Records from a data source:
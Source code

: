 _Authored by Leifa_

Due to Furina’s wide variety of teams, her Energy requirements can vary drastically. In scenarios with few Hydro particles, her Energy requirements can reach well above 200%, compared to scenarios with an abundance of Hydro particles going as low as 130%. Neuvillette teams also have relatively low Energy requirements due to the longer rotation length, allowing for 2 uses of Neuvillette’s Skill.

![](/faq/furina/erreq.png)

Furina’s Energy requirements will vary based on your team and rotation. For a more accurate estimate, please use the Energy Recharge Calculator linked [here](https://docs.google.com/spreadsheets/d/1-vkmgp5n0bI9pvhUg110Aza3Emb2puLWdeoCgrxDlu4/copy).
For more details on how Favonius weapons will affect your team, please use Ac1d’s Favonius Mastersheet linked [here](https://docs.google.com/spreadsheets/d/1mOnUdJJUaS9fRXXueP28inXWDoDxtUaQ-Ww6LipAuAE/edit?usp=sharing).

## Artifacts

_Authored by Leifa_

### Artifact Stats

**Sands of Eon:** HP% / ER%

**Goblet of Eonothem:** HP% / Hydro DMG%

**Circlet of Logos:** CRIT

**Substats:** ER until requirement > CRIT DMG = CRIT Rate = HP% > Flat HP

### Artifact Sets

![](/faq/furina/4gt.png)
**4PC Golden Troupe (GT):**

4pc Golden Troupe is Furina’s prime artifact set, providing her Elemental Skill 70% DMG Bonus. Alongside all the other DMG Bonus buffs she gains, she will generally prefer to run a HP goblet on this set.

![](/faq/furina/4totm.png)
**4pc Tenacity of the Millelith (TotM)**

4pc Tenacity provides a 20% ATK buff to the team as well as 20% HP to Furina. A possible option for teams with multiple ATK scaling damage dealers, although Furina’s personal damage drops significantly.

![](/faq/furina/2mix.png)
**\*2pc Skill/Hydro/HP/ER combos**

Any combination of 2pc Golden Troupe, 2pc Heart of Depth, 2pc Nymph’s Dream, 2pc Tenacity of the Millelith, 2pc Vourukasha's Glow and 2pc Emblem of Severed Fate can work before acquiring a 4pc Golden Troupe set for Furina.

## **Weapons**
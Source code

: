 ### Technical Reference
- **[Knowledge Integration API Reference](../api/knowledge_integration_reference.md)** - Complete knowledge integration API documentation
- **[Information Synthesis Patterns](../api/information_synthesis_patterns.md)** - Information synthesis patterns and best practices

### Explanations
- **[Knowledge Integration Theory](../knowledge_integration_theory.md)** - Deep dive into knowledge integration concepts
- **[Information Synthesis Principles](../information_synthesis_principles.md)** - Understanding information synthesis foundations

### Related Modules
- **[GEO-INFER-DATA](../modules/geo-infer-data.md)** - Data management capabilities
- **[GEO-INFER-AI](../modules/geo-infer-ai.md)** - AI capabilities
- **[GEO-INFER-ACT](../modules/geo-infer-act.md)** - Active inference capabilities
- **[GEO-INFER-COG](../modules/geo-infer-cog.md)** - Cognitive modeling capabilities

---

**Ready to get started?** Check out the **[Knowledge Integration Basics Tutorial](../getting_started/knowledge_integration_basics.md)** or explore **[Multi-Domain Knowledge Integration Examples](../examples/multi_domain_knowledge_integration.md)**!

What needs to be done
Go through the data and gather every line that holds "Energy".

Result of this exercise
Due to Furina’s wide variety of teams, her Energy requirements can vary drastically. In scenarios with few Hydro particles, her Energy requirements can reach well above 200%, compared to scenarios with an abundance of Hydro particles going as low as 130%. Neuvillette teams also have relatively low Energy requirements due to the longer rotation length, allowing for 2 uses of Neuvillette’s Skill.
Furina’s Energy requirements will vary based on your team and rotation. For a more accurate estimate, please use the Energy Recharge Calculator linked [here](https://docs.google.com/spreadsheets/d/1-vkmgp5n0bI9pvhUg110Aza3Emb2puLWdeoCgrxDlu4/copy).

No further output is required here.